US 12,233,740 B2
Machine learning for optimization of power distribution to electric vehicle charging ports
David J. Klein, Los Altos, CA (US); Andrew Forrest, San Francisco, CA (US); and Praveen K. Mandal, San Francisco, CA (US)
Assigned to Volta Charging, LLC, San Francisco, CA (US)
Filed by Volta Charging, LLC, San Francisco, CA (US)
Filed on Jun. 14, 2022, as Appl. No. 17/840,528.
Claims priority of provisional application 63/210,455, filed on Jun. 14, 2021.
Prior Publication US 2022/0396172 A1, Dec. 15, 2022
Int. Cl. B60L 53/68 (2019.01); B60L 53/64 (2019.01); B60L 53/66 (2019.01); G05B 13/02 (2006.01)

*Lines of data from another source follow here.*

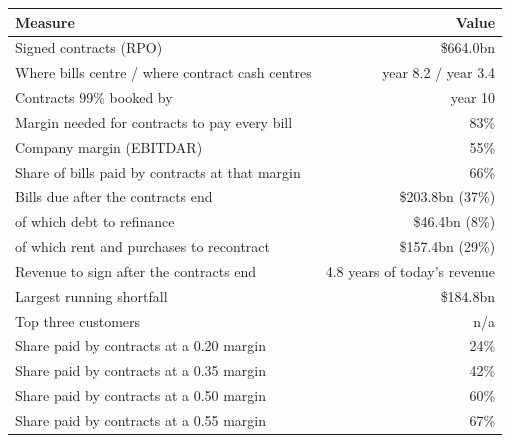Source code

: \documentclass[11pt,a4paper]{article}
\begin{document}
\begin{center}\footnotesize\setlength{\tabcolsep}{3.5pt}\begin{tabular}{@{}lr@{}}\toprule
Measure & Value \\\midrule
Signed contracts (RPO) & \$664.0bn \\
Where bills centre / where contract cash centres & year 8.2 / year 3.4 \\
Contracts 99\% booked by & year 10 \\
Margin needed for contracts to pay every bill & 83\% \\
Company margin (EBITDAR) & 55\% \\
Share of bills paid by contracts at that margin & 66\% \\
Bills due after the contracts end & \$203.8bn (37\%) \\
\quad of which debt to refinance & \$46.4bn (8\%) \\
\quad of which rent and purchases to recontract & \$157.4bn (29\%) \\
Revenue to sign after the contracts end & 4.8 years of today's revenue \\
Largest running shortfall & \$184.8bn \\
Top three customers & n/a \\
Share paid by contracts at a 0.20 margin & 24\% \\
Share paid by contracts at a 0.35 margin & 42\% \\
Share paid by contracts at a 0.50 margin & 60\% \\
Share paid by contracts at a 0.55 margin & 67\% \\
\bottomrule\end{tabular}\end{center}
\end{document}
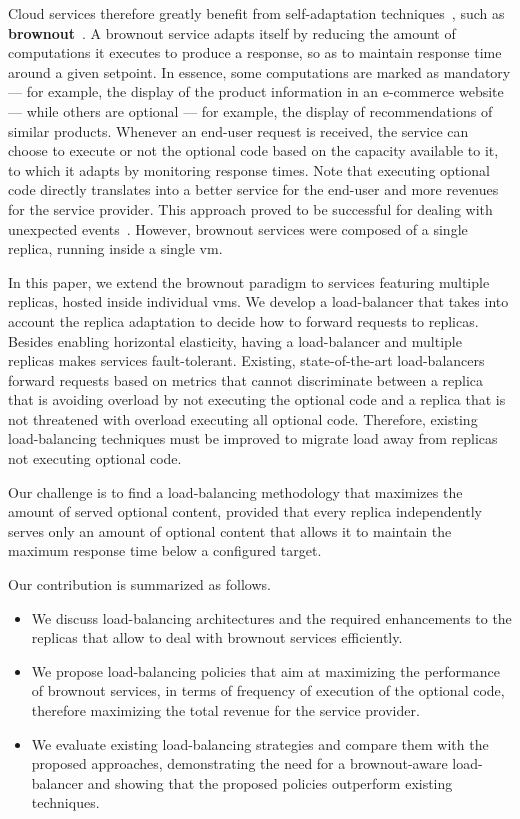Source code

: Cloud services therefore greatly benefit from self-adaptation
techniques~\cite{SalehieSelfadaptive:TAAS}, such as {\bf
  brownout}~\citep{cloudish-tr}. A brownout service adapts itself by
reducing the amount of computations it executes to produce a response,
so as to maintain response time around a given setpoint.  In essence,
some computations are marked as mandatory --- for example, the display
of the product information in an e-commerce website --- while others
are optional --- for example, the display of recommendations of
similar products.  Whenever an end-user request is received, the
service can choose to execute or not the optional code based on the
capacity available to it, to which it adapts by monitoring response
times. Note that executing optional code directly translates into a
better service for the end-user and more revenues for the service
provider. This approach proved to be successful for dealing with
unexpected events~\citep{cloudish-tr}. However, brownout services were
composed of a single replica, running inside a single \ac{vm}.

In this paper, we extend the brownout paradigm to services featuring
multiple replicas, hosted inside individual \acp{vm}. We develop a
load-balancer that takes into account the replica adaptation to decide
how to forward requests to replicas.  Besides enabling horizontal
elasticity, having a load-balancer and multiple replicas makes
services fault-tolerant.
Existing, state-of-the-art load-balancers
forward requests based on metrics that cannot discriminate
between a replica that is avoiding overload by not executing the
optional code and a replica that is not threatened with overload
executing all optional code.
Therefore, existing load-balancing techniques must be improved to
migrate load away from replicas not executing optional code.

Our challenge is to find a load-balancing methodology that maximizes
the amount of served optional content, provided that every replica
independently serves only an amount of optional content that allows it
to maintain the maximum response time below a configured target.

Our contribution is summarized as follows.
\begin{itemize}
\item We discuss load-balancing architectures and the required
  enhancements to the replicas that allow to deal with brownout
  services efficiently.
\item We propose load-balancing policies that aim at maximizing the
  performance of brownout services, in terms of frequency of execution
  of the optional code, therefore maximizing the total revenue for the
  service provider.
\item We evaluate existing load-balancing strategies and compare them
  with the proposed approaches, demonstrating the need for a
  brownout-aware load-balancer and showing that the proposed policies
  outperform existing techniques.
\end{itemize}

CPC B60L 53/68 (2019.02) [B60L 53/64 (2019.02); B60L 53/66 (2019.02); G05B 13/0265 (2013.01)] 23 Claims
OG exemplary drawing
 
1. A method for dynamically controlling distribution of power amongst a plurality of charging station ports that includes a particular port, comprising:
obtaining input data that includes a sequence of time intervals and a charging ramp-up time of a vehicle that is connected to the particular port in a particular time interval of the sequence of time intervals;
training, by reinforcement learning that is based on the input data, one or more machine learning engines to determine a particular power distribution, among the plurality of charging station ports, wherein the reinforcement learning comprises determining a scalar number for each objective in a plurality of objectives that include:
maximizing a number of vehicles serviced in the particular time interval,
maximizing a daily power output, and
minimizing a use of peak-time power; and
configuring the plurality of charging station ports according to the particular power distribution to:
decrease the power allocated to the particular port during a peak time and
increase the power to the particular port during a non-peak time;
wherein the method is performed by one or more computers.